Instructions to follow.
Below are records; how many of their lines contain "timeSeries"? Give the number and no other words.

Supplied information.
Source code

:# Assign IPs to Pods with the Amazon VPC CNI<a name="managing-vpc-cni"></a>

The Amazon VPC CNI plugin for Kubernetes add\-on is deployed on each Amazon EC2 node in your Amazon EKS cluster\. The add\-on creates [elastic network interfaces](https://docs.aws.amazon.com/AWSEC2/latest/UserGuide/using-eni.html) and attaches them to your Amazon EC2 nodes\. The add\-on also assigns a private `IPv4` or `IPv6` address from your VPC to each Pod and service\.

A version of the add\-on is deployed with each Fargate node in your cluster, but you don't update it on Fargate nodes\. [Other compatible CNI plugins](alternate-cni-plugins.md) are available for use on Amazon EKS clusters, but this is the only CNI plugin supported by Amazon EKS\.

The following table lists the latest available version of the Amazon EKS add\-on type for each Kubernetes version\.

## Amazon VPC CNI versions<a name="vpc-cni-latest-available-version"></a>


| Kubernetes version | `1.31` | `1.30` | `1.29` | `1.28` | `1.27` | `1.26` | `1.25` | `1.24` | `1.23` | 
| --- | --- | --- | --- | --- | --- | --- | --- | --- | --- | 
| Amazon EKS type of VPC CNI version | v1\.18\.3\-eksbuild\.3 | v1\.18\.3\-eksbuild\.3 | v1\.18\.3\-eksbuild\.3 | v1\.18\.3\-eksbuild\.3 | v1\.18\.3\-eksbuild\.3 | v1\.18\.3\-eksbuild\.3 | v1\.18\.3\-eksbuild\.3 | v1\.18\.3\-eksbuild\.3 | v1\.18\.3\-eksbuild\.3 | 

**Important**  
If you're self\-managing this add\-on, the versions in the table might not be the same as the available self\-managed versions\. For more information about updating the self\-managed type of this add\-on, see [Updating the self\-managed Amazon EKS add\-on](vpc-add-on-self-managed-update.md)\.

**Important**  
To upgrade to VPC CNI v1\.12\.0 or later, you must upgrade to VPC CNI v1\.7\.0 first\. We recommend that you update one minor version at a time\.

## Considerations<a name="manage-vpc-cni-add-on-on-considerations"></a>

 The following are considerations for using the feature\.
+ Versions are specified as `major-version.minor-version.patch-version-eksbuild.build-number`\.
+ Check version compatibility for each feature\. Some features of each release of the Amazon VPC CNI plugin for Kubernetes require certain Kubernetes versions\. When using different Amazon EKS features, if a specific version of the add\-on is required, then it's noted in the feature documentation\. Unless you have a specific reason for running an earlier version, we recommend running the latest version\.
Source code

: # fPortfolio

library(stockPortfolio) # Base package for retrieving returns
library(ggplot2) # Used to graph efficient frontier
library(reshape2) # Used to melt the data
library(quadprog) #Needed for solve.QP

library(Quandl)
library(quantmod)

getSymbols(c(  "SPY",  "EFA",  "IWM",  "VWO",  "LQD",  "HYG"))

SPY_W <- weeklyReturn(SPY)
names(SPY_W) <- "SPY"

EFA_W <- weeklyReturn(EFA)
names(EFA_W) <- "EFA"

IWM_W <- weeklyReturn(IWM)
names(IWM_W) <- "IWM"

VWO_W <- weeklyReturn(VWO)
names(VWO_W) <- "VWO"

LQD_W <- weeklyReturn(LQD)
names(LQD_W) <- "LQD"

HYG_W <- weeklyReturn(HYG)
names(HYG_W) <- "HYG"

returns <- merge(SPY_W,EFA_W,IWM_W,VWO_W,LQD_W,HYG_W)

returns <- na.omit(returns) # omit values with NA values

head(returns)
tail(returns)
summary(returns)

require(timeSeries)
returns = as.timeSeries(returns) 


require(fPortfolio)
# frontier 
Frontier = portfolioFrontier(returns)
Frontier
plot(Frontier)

Completed exercise.
2